Section 109 of FISA also says that FISA does not apply where surveillance is “authorized by [another] statute.” The administration argues, supported by the Hamdi case, that Congress’s Authorizaton for the Use of Military Force authorizes intercepting enemy intelligence, which, like detaining enemy combatants, is a “fundamental and accepted incident of war.” If the administration is right, FISA does not come into play at all. Matt must know about this argument, since it has been widely reported, but he makes no attempt to rebut it.
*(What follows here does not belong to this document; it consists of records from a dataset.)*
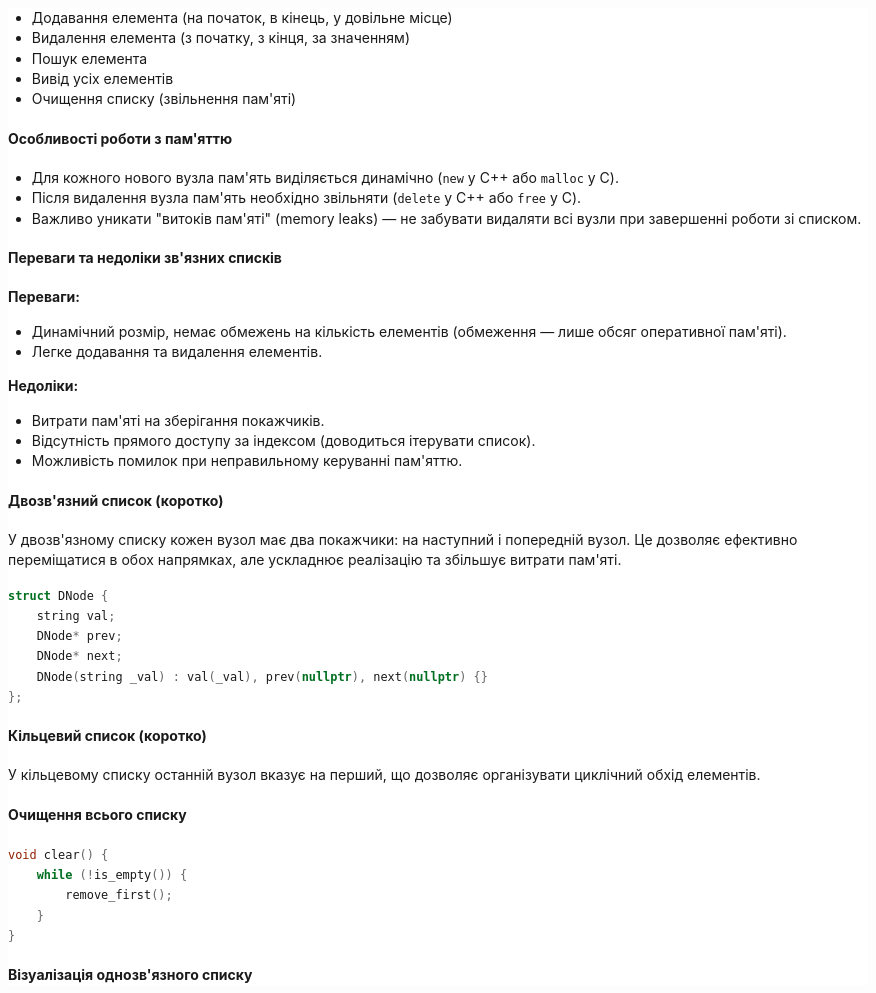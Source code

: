 - Додавання елемента (на початок, в кінець, у довільне місце)
- Видалення елемента (з початку, з кінця, за значенням)
- Пошук елемента
- Вивід усіх елементів
- Очищення списку (звільнення пам'яті)

#### Особливості роботи з пам'яттю

- Для кожного нового вузла пам'ять виділяється динамічно (`new` у C++ або `malloc` у C).
- Після видалення вузла пам'ять необхідно звільняти (`delete` у C++ або `free` у C).
- Важливо уникати "витоків пам'яті" (memory leaks) — не забувати видаляти всі вузли при завершенні роботи зі списком.


#### Переваги та недоліки зв'язних списків

**Переваги:**
- Динамічний розмір, немає обмежень на кількість елементів (обмеження — лише обсяг оперативної пам'яті).
- Легке додавання та видалення елементів.

**Недоліки:**
- Витрати пам'яті на зберігання покажчиків.
- Відсутність прямого доступу за індексом (доводиться ітерувати список).
- Можливість помилок при неправильному керуванні пам'яттю.

#### Двозв'язний список (коротко)

У двозв'язному списку кожен вузол має два покажчики: на наступний і попередній вузол. Це дозволяє ефективно переміщатися в обох напрямках, але ускладнює реалізацію та збільшує витрати пам'яті.

```cpp
struct DNode {
    string val;
    DNode* prev;
    DNode* next;
    DNode(string _val) : val(_val), prev(nullptr), next(nullptr) {}
};
```

#### Кільцевий список (коротко)

У кільцевому списку останній вузол вказує на перший, що дозволяє організувати циклічний обхід елементів.

#### Очищення всього списку

```cpp
void clear() {
    while (!is_empty()) {
        remove_first();
    }
}
```

#### Візуалізація однозв'язного списку
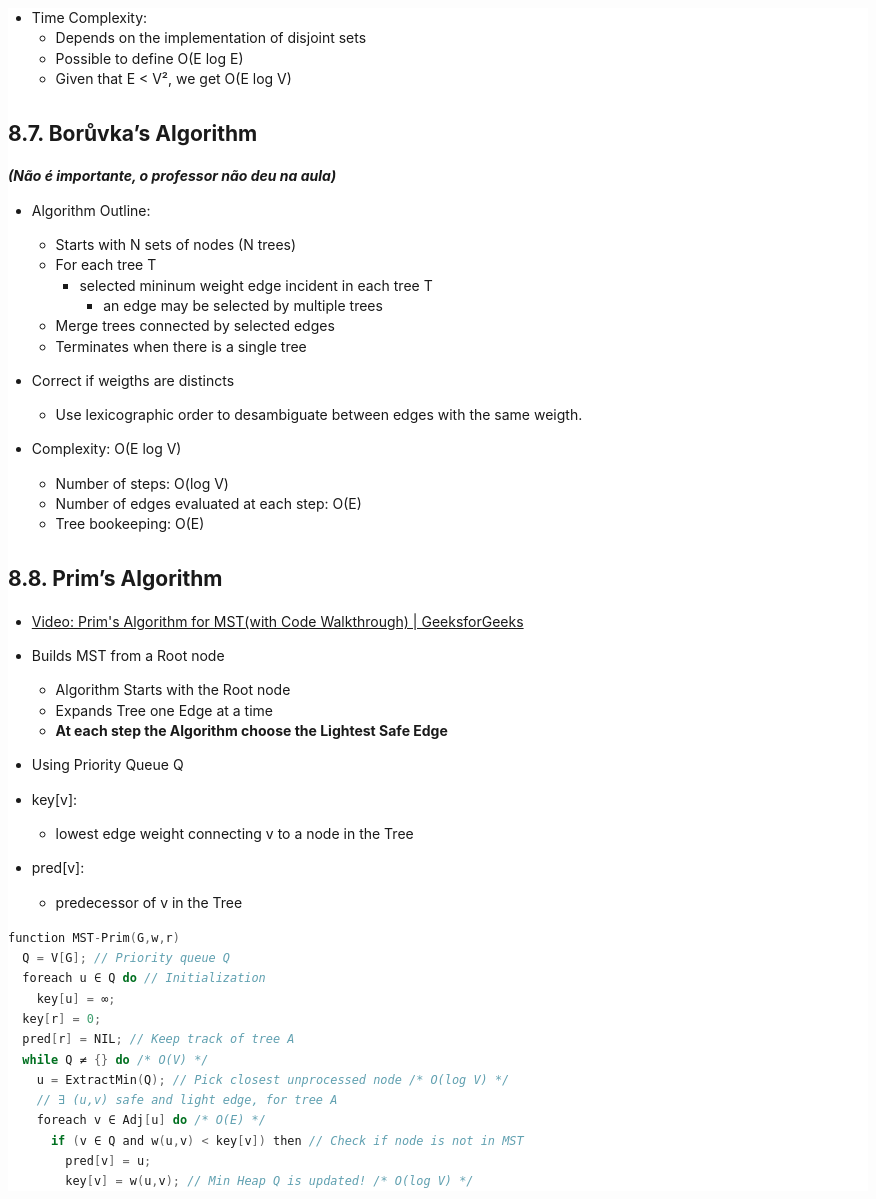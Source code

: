 * Time Complexity:
  * Depends on the implementation of disjoint sets
  * Possible to define O(E log E)
  * Given that E < V², we get O(E log V)

## 8.7. Borůvka’s Algorithm

***(Não é importante, o professor não deu na aula)***

* Algorithm Outline:
  * Starts with N sets of nodes (N trees)
  * For each tree T
    * selected mininum weight edge incident in each tree T
      * an edge may be selected by multiple trees
  * Merge trees connected by selected edges
  * Terminates when there is a single tree

* Correct if weigths are distincts
  * Use lexicographic order to desambiguate between edges with the same weigth.

* Complexity: O(E log V)
  * Number of steps: O(log V)
  * Number of edges evaluated at each step: O(E)
  * Tree bookeeping: O(E)

## 8.8. Prim’s Algorithm

* [Video: Prim's Algorithm for MST(with Code Walkthrough) | GeeksforGeeks](https://www.youtube.com/watch?v=eB61LXLZVqs)

* Builds MST from a Root node
  * Algorithm Starts with the Root node
  * Expands Tree one Edge at a time
  * **At each step the Algorithm choose the Lightest Safe Edge**

* Using Priority Queue Q
* key[v]:
  * lowest edge weight connecting v to a node in the Tree
* pred[v]:
  * predecessor of v in the Tree

```C
function MST-Prim(G,w,r)
  Q = V[G]; // Priority queue Q
  foreach u ∈ Q do // Initialization
    key[u] = ∞;
  key[r] = 0;
  pred[r] = NIL; // Keep track of tree A
  while Q ≠ {} do /* O(V) */
    u = ExtractMin(Q); // Pick closest unprocessed node /* O(log V) */
    // ∃ (u,v) safe and light edge, for tree A
    foreach v ∈ Adj[u] do /* O(E) */
      if (v ∈ Q and w(u,v) < key[v]) then // Check if node is not in MST
        pred[v] = u;
        key[v] = w(u,v); // Min Heap Q is updated! /* O(log V) */
```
The essence of Matt’s rather surly communication, I think, is the suggestion that the administration could “follow the damned law”–i.e., FISA’s procedures–without negatively impacting its ability to intercept enemy communications. (If that were true, one can only wonder what the fuss is all about!) Like many liberals, Matt apparently doesn’t understand that obtaining a FISA order is a very complicated matter. A large amount of information must be assembled, and legal opinions must be obtained. If you doubt that assembling the necessary package to place before a judge would take days, if not weeks, read 50 U.S.C. Sec. 1804.
Matt has no doubt heard on the mainstream media and left-wing web sites that FISA’s onerous procedures are really no problem, since the statute contains a 72-hour “emergency” provision that would allow surveillance to begin immediately, as long as a judge signs an order within 72 hours thereafter. This, however, is wrong. As Attorney General Alberto Gonzales has patiently and repeatedly explained, surveillance cannot begin until the Attorney General makes a finding that 1) an “emergency situation exists,” and 2) “the factual basis for issuance of an order under this subchapter to approve such surveillance exists.” That means that even in an emergency, the same onerous factual showing that is normally made to a judge must be made to the Attorney General–legal opinions, “minimization procedures,” and all. In the meantime, as the days tick off the calendar, the al Qaeda henchman overseas can continue calling his American contacts “with impunity,” as I put it in my original post.
Matt, of course, knows nothing of this.
Judging from his writing style, Matt is young, probably a teenager, so there may be hope for him. But our email inbox confirms what we see when we read the newspapers: liberalism is the philosophy of the ill-informed; the intemperate; the marginal.